🤖 AI Summary
Autoregressive large language models (arLLMs) suffer from low knowledge injection efficiency and poor generalization—particularly hindered by the “reverse curse”—during fine-tuning.
Method: We propose Masked Fine-tuning, a novel fine-tuning paradigm that, for the first time, incorporates the efficient knowledge learning mechanism of denoising large language models (dLLMs) into arLLMs. Unlike conventional approaches, it eliminates reliance on input token order and requires neither data rewriting nor manual augmentation.

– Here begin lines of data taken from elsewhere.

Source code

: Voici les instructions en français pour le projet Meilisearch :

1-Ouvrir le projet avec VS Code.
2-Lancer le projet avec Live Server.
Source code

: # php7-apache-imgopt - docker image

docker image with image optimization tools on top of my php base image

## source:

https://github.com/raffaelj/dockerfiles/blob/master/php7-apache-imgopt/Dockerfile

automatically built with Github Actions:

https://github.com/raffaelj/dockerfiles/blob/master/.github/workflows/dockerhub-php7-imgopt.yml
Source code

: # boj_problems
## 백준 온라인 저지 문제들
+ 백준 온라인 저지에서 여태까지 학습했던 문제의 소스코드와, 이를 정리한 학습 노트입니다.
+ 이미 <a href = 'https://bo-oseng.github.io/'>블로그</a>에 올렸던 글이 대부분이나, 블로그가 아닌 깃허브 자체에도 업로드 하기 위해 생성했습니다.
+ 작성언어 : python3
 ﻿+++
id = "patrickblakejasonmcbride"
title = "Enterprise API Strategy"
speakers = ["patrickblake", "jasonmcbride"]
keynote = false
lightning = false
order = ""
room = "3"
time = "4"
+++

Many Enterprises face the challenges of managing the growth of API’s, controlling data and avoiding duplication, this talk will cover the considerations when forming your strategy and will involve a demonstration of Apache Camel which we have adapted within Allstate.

Contribution/Results: Comprehensive evaluation across multiple datasets demonstrates that dLLMs inherently possess superior bidirectional (forward/reverse) question-answering generalization. Our method significantly improves arLLMs’ data efficiency: on reverse QA tasks, their accuracy approaches that of dLLMs, substantially narrowing the performance gap between the two architectures. This establishes a scalable, efficient pathway for knowledge injection into arLLMs.
📝 Abstract
Despite autoregressive large language models (arLLMs) being the current dominant paradigm in language modeling, they resist knowledge injection via fine-tuning due to inherent shortcomings such as the "reversal curse" -- the challenge of answering questions that reverse the original information order in the training sample. Masked diffusion large language models (dLLMs) are rapidly emerging as a powerful alternative to the arLLM paradigm, with evidence of better data efficiency and free of the "reversal curse" in pre-training. However, it is unknown whether these advantages extend to the post-training phase, i.e. whether pre-trained dLLMs can easily acquire new knowledge through fine-tuning. On three diverse datasets, we fine-tune arLLMs and dLLMs, evaluating them with forward and backward style Question Answering (QA) to probe knowledge generalization and the reversal curse. Our results confirm that arLLMs critically rely on extensive data augmentation via paraphrases for QA generalization, and paraphrases are only effective when their information order matches the QA style. Conversely, dLLMs achieve high accuracies on both forward and backward QAs without paraphrases; adding paraphrases yields only marginal gains. Lastly, inspired by the dLLM's performance, we introduce a novel masked fine-tuning paradigm for knowledge injection into pre-trained arLLMs. This proposed method successfully and drastically improves the data efficiency of arLLM fine-tuning, effectively closing the performance gap with dLLMs.